Dalam catatan Bisnis, pihak KBRI menjelaskan bahwa dari 8 surat yang disampaikan, hanya 5 yang sampai ke tangan para pengemplang BLBI. Kelimanya antara lain Sjamsul Nursalim, Setiawan Harjono, Sujanto Gondokusumo, Trijono Gondokusumo dan Kwan Benny Ahadi.
Sementara 3 surat lainnya yakni Kaharudin Ongko, Agus Anwar dan Hendrawan Harjono dikembalikan karena orang yang dimaksud tidak berada di alamat tersebut.
"Kami telah berkoordinasi dengan Satgas BLBI di Jakarta, dan telah mengirimkan surat-surat pemanggilan kepada mereka sesuai permintaan satgas," ungkap Pensosbud KBRI Singapura Ratna Lestari kepada Bisnis, Rabu (15/9/2021).
Dalam catatan Satgas, Agus Anwar memiliki tempat tinggal di 391A Orchad Road Tower A#24-01 Ngee Ann City, Singapore 238873. Kaharudin Ongko juga memiliki alamat di kawasan Peterson Hill, Singapura.
Sementara, duo Bank Aspac yakni Setiawan dan Hendrawan masing-masing memiliki alamat di Peninsula Plaza, North Bridge Road, Singapura dan 4 Shenton Way, SGX Centre 2, Singapura.
Setiawan Harjono dan Hendrawan Harjono, duo petinggi Bank Asia Pacifik (Aspac), dipanggil terkait hak tagih BLBI senilai Rp3,57 triliun.
Sementara Agus Anwar adalah eks pemilik Bank Pelita. Dia dipanggil terkait tagihan BLBI hampir Rp740 miliar.
Adapun pemanggilan Kaharudin Ongko oleh Satgas terkait hak tagih BLBI senilai Rp8,2 triliun. Jumlah itu terdiri atas hak tagih atas nama Bank Arya Panduartha senilai Rp359,4 miliar dan Bank Umum Nasional senilai Rp7,8 triliun.

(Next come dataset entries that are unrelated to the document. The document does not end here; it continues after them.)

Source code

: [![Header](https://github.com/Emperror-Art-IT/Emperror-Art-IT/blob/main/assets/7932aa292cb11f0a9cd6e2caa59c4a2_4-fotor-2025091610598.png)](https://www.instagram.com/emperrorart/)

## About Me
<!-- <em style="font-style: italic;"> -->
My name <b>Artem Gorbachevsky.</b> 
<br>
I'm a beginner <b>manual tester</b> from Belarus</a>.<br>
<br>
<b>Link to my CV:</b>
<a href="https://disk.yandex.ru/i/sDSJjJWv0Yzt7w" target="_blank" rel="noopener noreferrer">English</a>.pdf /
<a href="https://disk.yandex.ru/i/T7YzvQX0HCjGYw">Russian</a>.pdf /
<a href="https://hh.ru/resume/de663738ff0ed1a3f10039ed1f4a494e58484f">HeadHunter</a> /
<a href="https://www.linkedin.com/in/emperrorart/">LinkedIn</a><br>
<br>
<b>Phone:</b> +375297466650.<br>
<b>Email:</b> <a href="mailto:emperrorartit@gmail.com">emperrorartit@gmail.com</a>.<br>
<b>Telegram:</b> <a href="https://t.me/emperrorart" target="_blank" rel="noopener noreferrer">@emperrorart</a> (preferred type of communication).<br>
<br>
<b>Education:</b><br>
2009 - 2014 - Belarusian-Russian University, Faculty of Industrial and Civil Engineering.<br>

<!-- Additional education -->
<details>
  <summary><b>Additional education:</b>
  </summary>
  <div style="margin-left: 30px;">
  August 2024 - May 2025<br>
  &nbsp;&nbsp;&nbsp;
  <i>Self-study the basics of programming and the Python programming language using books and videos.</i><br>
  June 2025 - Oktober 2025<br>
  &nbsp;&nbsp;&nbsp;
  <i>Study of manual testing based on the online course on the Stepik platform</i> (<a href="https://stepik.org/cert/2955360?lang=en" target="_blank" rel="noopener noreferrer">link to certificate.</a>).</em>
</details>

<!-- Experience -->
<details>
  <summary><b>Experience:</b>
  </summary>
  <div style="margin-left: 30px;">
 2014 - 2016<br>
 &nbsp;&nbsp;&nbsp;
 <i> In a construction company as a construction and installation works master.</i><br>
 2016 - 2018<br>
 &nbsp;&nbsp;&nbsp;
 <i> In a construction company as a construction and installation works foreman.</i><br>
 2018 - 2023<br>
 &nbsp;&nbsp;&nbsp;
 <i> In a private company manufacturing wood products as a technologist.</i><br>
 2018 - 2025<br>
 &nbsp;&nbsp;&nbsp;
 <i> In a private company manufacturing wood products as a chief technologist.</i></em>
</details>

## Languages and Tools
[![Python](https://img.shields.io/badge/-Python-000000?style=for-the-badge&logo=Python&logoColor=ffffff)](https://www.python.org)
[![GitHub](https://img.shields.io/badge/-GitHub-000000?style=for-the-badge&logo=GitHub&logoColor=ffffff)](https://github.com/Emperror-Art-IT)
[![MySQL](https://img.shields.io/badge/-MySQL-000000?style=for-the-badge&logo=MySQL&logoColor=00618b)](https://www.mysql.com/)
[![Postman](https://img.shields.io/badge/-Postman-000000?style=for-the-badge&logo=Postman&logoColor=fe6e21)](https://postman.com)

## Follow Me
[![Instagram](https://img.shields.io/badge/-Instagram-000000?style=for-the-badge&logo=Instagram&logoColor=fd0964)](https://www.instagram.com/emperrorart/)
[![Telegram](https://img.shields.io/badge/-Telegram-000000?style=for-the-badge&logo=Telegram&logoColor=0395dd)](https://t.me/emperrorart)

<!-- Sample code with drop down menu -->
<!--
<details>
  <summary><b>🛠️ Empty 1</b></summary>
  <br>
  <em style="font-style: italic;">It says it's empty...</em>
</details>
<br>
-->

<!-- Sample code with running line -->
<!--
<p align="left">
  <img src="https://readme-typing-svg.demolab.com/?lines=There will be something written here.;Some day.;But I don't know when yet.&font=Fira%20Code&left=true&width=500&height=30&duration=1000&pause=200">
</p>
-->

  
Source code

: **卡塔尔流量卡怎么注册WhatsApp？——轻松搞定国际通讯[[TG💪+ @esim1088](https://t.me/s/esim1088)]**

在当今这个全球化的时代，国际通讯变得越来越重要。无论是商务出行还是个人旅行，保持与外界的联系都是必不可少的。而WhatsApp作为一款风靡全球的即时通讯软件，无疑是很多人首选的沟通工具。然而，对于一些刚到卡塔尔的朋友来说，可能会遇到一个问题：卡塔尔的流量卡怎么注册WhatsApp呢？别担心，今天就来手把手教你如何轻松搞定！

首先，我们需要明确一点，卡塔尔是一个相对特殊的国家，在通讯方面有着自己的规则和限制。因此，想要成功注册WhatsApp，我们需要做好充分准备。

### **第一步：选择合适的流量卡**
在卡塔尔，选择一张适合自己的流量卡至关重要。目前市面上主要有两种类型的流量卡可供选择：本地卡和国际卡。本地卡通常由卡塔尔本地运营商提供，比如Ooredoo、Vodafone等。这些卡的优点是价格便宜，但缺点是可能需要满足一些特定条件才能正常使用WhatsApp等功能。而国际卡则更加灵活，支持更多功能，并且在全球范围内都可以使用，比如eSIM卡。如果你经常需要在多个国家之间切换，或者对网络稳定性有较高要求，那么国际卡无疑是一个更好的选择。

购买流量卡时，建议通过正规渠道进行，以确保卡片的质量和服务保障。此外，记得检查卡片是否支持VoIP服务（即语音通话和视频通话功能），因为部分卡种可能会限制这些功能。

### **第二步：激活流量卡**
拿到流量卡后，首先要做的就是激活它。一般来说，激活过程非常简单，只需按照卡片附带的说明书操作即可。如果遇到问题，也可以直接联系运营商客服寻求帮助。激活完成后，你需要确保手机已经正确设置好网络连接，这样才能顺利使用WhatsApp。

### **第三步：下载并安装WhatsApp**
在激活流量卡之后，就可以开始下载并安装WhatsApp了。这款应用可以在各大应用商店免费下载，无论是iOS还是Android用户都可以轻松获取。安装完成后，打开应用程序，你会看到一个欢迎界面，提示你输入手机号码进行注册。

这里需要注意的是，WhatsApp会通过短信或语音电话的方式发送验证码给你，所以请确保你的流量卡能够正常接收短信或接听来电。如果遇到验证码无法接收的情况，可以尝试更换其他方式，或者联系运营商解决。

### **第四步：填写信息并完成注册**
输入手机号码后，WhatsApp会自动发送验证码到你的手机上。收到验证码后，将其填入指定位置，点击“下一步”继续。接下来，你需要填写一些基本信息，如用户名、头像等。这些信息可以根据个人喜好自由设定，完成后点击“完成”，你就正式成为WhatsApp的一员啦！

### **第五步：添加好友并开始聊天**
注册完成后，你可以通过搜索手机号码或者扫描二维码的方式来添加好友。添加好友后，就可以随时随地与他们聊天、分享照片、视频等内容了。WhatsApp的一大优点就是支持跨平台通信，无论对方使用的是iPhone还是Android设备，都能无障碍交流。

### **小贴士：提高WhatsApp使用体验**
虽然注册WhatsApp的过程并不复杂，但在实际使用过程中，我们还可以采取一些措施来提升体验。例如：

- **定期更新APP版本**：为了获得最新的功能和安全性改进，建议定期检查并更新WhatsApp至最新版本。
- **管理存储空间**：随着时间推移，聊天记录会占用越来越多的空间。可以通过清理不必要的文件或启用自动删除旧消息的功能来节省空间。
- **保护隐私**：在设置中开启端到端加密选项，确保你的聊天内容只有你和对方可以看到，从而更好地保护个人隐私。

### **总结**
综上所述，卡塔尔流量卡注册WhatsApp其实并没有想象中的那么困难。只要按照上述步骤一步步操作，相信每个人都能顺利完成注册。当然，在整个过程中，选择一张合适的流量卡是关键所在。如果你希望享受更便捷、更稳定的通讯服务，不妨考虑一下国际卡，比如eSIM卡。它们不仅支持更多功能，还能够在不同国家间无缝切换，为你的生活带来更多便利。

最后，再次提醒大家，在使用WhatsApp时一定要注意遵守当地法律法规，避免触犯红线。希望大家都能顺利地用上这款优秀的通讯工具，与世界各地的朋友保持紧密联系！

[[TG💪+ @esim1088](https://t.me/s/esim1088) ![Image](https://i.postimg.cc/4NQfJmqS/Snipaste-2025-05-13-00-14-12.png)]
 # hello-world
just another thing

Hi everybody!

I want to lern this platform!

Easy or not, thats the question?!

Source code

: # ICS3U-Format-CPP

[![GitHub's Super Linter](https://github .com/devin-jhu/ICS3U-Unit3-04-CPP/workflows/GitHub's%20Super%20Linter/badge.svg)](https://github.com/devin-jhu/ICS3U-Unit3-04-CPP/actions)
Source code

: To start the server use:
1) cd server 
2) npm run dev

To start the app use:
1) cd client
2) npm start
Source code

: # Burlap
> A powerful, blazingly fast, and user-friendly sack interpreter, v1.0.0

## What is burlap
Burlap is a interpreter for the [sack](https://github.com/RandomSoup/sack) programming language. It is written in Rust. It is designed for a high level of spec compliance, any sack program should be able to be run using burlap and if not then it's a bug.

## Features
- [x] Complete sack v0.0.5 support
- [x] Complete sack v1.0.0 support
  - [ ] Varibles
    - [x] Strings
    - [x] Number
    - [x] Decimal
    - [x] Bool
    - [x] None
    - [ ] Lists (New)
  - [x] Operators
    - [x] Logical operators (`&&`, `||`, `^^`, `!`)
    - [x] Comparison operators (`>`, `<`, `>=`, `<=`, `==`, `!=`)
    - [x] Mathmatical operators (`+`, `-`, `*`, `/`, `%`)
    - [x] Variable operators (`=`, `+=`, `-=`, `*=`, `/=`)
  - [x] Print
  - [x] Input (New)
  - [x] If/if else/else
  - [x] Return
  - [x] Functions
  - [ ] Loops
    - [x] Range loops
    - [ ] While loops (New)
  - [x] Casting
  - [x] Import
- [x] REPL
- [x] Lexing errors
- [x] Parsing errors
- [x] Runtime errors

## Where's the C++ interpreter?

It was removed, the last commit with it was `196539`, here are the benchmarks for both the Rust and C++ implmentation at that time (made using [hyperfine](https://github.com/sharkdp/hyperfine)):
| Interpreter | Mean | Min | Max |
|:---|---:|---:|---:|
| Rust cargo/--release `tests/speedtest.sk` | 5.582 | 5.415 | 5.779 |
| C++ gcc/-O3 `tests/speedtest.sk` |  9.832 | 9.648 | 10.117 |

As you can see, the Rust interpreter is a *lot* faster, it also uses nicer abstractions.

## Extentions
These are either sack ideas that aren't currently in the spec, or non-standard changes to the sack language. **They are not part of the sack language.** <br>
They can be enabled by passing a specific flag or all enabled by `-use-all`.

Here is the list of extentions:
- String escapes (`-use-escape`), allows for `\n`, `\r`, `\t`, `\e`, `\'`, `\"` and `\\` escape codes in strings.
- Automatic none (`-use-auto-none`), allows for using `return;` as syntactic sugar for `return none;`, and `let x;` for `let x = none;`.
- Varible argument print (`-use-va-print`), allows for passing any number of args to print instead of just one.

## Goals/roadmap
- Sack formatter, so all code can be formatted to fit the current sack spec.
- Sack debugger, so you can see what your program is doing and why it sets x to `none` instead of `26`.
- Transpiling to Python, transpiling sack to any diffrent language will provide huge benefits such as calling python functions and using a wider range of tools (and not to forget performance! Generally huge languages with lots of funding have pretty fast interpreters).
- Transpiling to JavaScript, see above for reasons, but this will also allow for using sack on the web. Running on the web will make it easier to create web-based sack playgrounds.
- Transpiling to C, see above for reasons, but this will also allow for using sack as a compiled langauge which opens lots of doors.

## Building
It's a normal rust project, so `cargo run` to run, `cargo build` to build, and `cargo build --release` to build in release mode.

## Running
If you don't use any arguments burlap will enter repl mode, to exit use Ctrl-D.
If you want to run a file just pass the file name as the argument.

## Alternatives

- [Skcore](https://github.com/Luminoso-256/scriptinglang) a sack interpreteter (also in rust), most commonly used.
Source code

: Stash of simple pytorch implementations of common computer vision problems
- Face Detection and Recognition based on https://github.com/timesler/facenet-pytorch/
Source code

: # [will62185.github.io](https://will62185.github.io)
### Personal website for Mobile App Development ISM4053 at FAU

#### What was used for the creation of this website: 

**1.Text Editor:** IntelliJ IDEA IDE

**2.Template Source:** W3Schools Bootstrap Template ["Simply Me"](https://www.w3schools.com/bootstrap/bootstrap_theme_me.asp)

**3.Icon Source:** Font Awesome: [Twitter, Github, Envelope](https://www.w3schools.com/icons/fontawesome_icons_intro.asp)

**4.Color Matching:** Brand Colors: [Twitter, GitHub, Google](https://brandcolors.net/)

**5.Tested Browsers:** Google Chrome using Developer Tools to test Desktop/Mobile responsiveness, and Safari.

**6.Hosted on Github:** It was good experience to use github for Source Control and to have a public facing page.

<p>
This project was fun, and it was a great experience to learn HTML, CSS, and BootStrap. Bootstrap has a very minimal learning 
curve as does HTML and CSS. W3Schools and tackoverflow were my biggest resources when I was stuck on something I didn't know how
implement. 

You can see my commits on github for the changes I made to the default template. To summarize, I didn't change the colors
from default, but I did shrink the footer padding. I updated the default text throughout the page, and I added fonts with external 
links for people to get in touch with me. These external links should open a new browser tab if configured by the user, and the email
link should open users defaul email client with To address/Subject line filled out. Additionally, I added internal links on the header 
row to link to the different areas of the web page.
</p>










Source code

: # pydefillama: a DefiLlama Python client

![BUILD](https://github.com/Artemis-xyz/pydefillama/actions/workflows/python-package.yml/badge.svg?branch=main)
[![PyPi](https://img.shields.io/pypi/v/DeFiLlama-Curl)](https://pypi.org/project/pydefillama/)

Dalam pekembangannya, sebagian besar obligor telah memenuhi panggilan Satgas BLBI baik datang langsung maupun diwakili oleh penasihat hukumnya, termasuk Sjamsul Nursalim.
Berikut daftar buruan Satgas BLBI yang telah dipanggil untuk melunasi utang BLBI:
1) Setiawan Harjono (Bank Aspac) nilai tagihan Rp3,57 triliun.
2) Hendrawan Harjono (Bank Aspac).
3) Sjamsul Nursalim (Bank Dewa Rutji) Rp470,8 miliar.
4) Kaharudin Ongko (Bank Arya Panduartha & Bank Umum Nasional) nilai tagihan Rp8,2 triliun.
5) Agus Anwar (Bank Pelita Istismarat) nilai tagihan hampir Rp740 miliar.
6) Sujanto Gondokusumo (Bank Dharmala) Rp822,2 miliar.
7) Trijono Gondokusumo (Bank Putera Surya Perkasa) Rp4,8 triliun.
8) Kwan Benny Ahadi (Bank Orient) Rp143,3 miliar.